### WORK REQUEST
Down to the last line, set down the material below exactly; skip the pictures.

### THE DATA
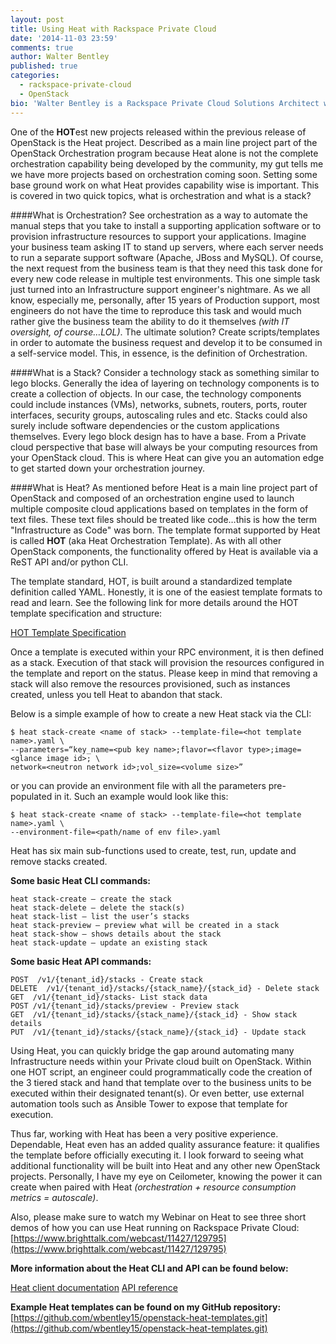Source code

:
 ```yaml
---
layout: post
title: Using Heat with Rackspace Private Cloud
date: '2014-11-03 23:59'
comments: true
author: Walter Bentley
published: true
categories:
  - rackspace-private-cloud
  - OpenStack
bio: 'Walter Bentley is a Rackspace Private Cloud Solutions Architect with a background in Production Systems Administration and Solutions Architecture. In the past, always being the requester, consumer and advisor to companies to use technologies such as OpenStack, now promoter of OpenStack technology and Cloud educator. Twitter @djstayflypro'
---
```


One of the **HOT**est new projects released within the previous release of OpenStack is the Heat project.  Described as a main line project part of the OpenStack Orchestration program because Heat alone is not the complete orchestration capability being developed by the community, my gut tells me we have more projects based on orchestration coming soon.  Setting some base ground work on what Heat provides capability wise is important.  This is covered in two quick topics, what is orchestration and what is a stack?

<!-- more -->

####What is Orchestration?
See orchestration as a way to automate the manual steps that you take to install a supporting application software or to provision infrastructure resources to support your applications. Imagine your business team asking IT to stand up servers, where each server needs to run a separate support software (Apache, JBoss and MySQL). Of course, the next request from the business team is that they need this task done for every new code release in multiple test environments. This one simple task just turned into an Infrastructure support engineer's nightmare. As we all know, especially me, personally, after 15 years of Production support, most engineers do not have the time to reproduce this task and would much rather give the business team the ability to do it themselves *(with IT oversight, of course…LOL)*. The ultimate solution? Create scripts/templates in order to automate the business request and develop it to be consumed in a self-service model. This, in essence, is the definition of Orchestration.

####What is a Stack?
Consider a technology stack as something similar to lego blocks. Generally the idea of layering on technology components is to create a collection of objects. In our case, the technology components could include instances (VMs), networks, subnets, routers, ports, router interfaces, security groups, autoscaling rules and etc. Stacks could also surely include software dependencies or the custom applications themselves.  Every lego block design has to have a base.  From a Private cloud perspective that base will always be your computing resources from your OpenStack cloud.  This is where Heat can give you an automation edge to get started down your orchestration journey.

####What is Heat?
As mentioned before Heat is a main line project part of OpenStack and composed of an orchestration engine used to launch multiple composite cloud applications based on templates in the form of text files.  These text files should be treated like code…this is how the term "Infrastructure as Code" was born.  The template format supported by Heat is called **HOT** (aka Heat Orchestration Template).  As with all other OpenStack components, the functionality offered by Heat is available via a ReST API and/or python CLI.

The template standard, HOT, is built around a standardized template definition called YAML.  Honestly, it is one of the easiest template formats to read and learn.  See the following link for more details around the HOT template specification and structure:  

[HOT Template Specification](http://docs.openstack.org/developer/heat/template_guide/hot_spec.html)

Once a template is executed within your RPC environment, it is then defined as a stack.  Execution of that stack will provision the resources configured in the template and report on the status.  Please keep in mind that removing a stack will also remove the resources provisioned, such as instances created, unless you tell Heat to abandon that stack.  

Below is a simple example of how to create a new Heat stack via the CLI:

    $ heat stack-create <name of stack> --template-file=<hot template name>.yaml \
    --parameters=“key_name=<pub key name>;flavor=<flavor type>;image=<glance image id>; \
    network=<neutron network id>;vol_size=<volume size>”

or you can provide an environment file with all the parameters pre-populated in it.  Such an example would look like this:

    $ heat stack-create <name of stack> --template-file=<hot template name>.yaml \
    --environment-file=<path/name of env file>.yaml


Heat has six main sub-functions used to create, test, run, update and remove stacks created.

**Some basic Heat CLI commands:**

    heat stack-create – create the stack
    heat stack-delete – delete the stack(s)
    heat stack-list – list the user’s stacks
    heat stack-preview – preview what will be created in a stack
    heat stack-show – shows details about the stack
    heat stack-update – update an existing stack

**Some basic Heat API commands:**

    POST  /v1/{tenant_id}/stacks - Create stack
    DELETE  /v1/{tenant_id}/stacks/{stack_name}/{stack_id} - Delete stack
    GET  /v1/{tenant_id}/stacks- List stack data
    POST /v1/{tenant_id}/stacks/preview - Preview stack
    GET  /v1/{tenant_id}/stacks/{stack_name}/{stack_id} - Show stack details
    PUT  /v1/{tenant_id}/stacks/{stack_name}/{stack_id} - Update stack

Using Heat, you can quickly bridge the gap around automating many Infrastructure needs within your Private cloud built on OpenStack. Within one HOT script, an engineer could programmatically code the creation of the 3 tiered stack and hand that template over to the business units to be executed within their designated tenant(s). Or even better, use external automation tools such as Ansible Tower to expose that template for execution.

Thus far, working with Heat has been a very positive experience. Dependable, Heat even has an added quality assurance feature: it qualifies the template before officially executing it. I look forward to seeing what additional functionality will be built into Heat and any other new OpenStack projects. Personally, I have my eye on Ceilometer, knowing the power it can create when paired with Heat *(orchestration + resource consumption metrics = autoscale)*.

Also, please make sure to watch my Webinar on Heat to see three short demos of how you can use Heat running on Rackspace Private Cloud:
[https://www.brighttalk.com/webcast/11427/129795](https://www.brighttalk.com/webcast/11427/129795) 

**More information about the Heat CLI and API can be found below:**

[Heat client documentation](http://docs.openstack.org/cli-reference/content/heatclient_commands.html)
[API reference](http://developer.openstack.org/api-ref-orchestration-v1.html)

**Example Heat templates can be found on my GitHub repository:**
[https://github.com/wbentley15/openstack-heat-templates.git](https://github.com/wbentley15/openstack-heat-templates.git)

### EXERCISE SOLUTION
Source code

:
 ```yaml
---
layout: post
title: Using Heat with Rackspace Private Cloud
date: '2014-11-03 23:59'
comments: true
author: Walter Bentley
published: true
categories:
  - rackspace-private-cloud
  - OpenStack
bio: 'Walter Bentley is a Rackspace Private Cloud Solutions Architect with a background in Production Systems Administration and Solutions Architecture. In the past, always being the requester, consumer and advisor to companies to use technologies such as OpenStack, now promoter of OpenStack technology and Cloud educator. Twitter @djstayflypro'
---
```


One of the **HOT**est new projects released within the previous release of OpenStack is the Heat project.  Described as a main line project part of the OpenStack Orchestration program because Heat alone is not the complete orchestration capability being developed by the community, my gut tells me we have more projects based on orchestration coming soon.  Setting some base ground work on what Heat provides capability wise is important.  This is covered in two quick topics, what is orchestration and what is a stack?

<!-- more -->

####What is Orchestration?
See orchestration as a way to automate the manual steps that you take to install a supporting application software or to provision infrastructure resources to support your applications. Imagine your business team asking IT to stand up servers, where each server needs to run a separate support software (Apache, JBoss and MySQL). Of course, the next request from the business team is that they need this task done for every new code release in multiple test environments. This one simple task just turned into an Infrastructure support engineer's nightmare. As we all know, especially me, personally, after 15 years of Production support, most engineers do not have the time to reproduce this task and would much rather give the business team the ability to do it themselves *(with IT oversight, of course…LOL)*. The ultimate solution? Create scripts/templates in order to automate the business request and develop it to be consumed in a self-service model. This, in essence, is the definition of Orchestration.

####What is a Stack?
Consider a technology stack as something similar to lego blocks. Generally the idea of layering on technology components is to create a collection of objects. In our case, the technology components could include instances (VMs), networks, subnets, routers, ports, router interfaces, security groups, autoscaling rules and etc. Stacks could also surely include software dependencies or the custom applications themselves.  Every lego block design has to have a base.  From a Private cloud perspective that base will always be your computing resources from your OpenStack cloud.  This is where Heat can give you an automation edge to get started down your orchestration journey.

####What is Heat?
As mentioned before Heat is a main line project part of OpenStack and composed of an orchestration engine used to launch multiple composite cloud applications based on templates in the form of text files.  These text files should be treated like code…this is how the term "Infrastructure as Code" was born.  The template format supported by Heat is called **HOT** (aka Heat Orchestration Template).  As with all other OpenStack components, the functionality offered by Heat is available via a ReST API and/or python CLI.

The template standard, HOT, is built around a standardized template definition called YAML.  Honestly, it is one of the easiest template formats to read and learn.  See the following link for more details around the HOT template specification and structure:  

[HOT Template Specification](http://docs.openstack.org/developer/heat/template_guide/hot_spec.html)

Once a template is executed within your RPC environment, it is then defined as a stack.  Execution of that stack will provision the resources configured in the template and report on the status.  Please keep in mind that removing a stack will also remove the resources provisioned, such as instances created, unless you tell Heat to abandon that stack.  

Below is a simple example of how to create a new Heat stack via the CLI:

    $ heat stack-create <name of stack> --template-file=<hot template name>.yaml \
    --parameters=“key_name=<pub key name>;flavor=<flavor type>;image=<glance image id>; \
    network=<neutron network id>;vol_size=<volume size>”

or you can provide an environment file with all the parameters pre-populated in it.  Such an example would look like this:

    $ heat stack-create <name of stack> --template-file=<hot template name>.yaml \
    --environment-file=<path/name of env file>.yaml


Heat has six main sub-functions used to create, test, run, update and remove stacks created.

**Some basic Heat CLI commands:**

    heat stack-create – create the stack
    heat stack-delete – delete the stack(s)
    heat stack-list – list the user’s stacks
    heat stack-preview – preview what will be created in a stack
    heat stack-show – shows details about the stack
    heat stack-update – update an existing stack

**Some basic Heat API commands:**

    POST  /v1/{tenant_id}/stacks - Create stack
    DELETE  /v1/{tenant_id}/stacks/{stack_name}/{stack_id} - Delete stack
    GET  /v1/{tenant_id}/stacks- List stack data
    POST /v1/{tenant_id}/stacks/preview - Preview stack
    GET  /v1/{tenant_id}/stacks/{stack_name}/{stack_id} - Show stack details
    PUT  /v1/{tenant_id}/stacks/{stack_name}/{stack_id} - Update stack

Using Heat, you can quickly bridge the gap around automating many Infrastructure needs within your Private cloud built on OpenStack. Within one HOT script, an engineer could programmatically code the creation of the 3 tiered stack and hand that template over to the business units to be executed within their designated tenant(s). Or even better, use external automation tools such as Ansible Tower to expose that template for execution.

Thus far, working with Heat has been a very positive experience. Dependable, Heat even has an added quality assurance feature: it qualifies the template before officially executing it. I look forward to seeing what additional functionality will be built into Heat and any other new OpenStack projects. Personally, I have my eye on Ceilometer, knowing the power it can create when paired with Heat *(orchestration + resource consumption metrics = autoscale)*.

Also, please make sure to watch my Webinar on Heat to see three short demos of how you can use Heat running on Rackspace Private Cloud:
[https://www.brighttalk.com/webcast/11427/129795](https://www.brighttalk.com/webcast/11427/129795) 

**More information about the Heat CLI and API can be found below:**

[Heat client documentation](http://docs.openstack.org/cli-reference/content/heatclient_commands.html)
[API reference](http://developer.openstack.org/api-ref-orchestration-v1.html)

**Example Heat templates can be found on my GitHub repository:**
[https://github.com/wbentley15/openstack-heat-templates.git](https://github.com/wbentley15/openstack-heat-templates.git)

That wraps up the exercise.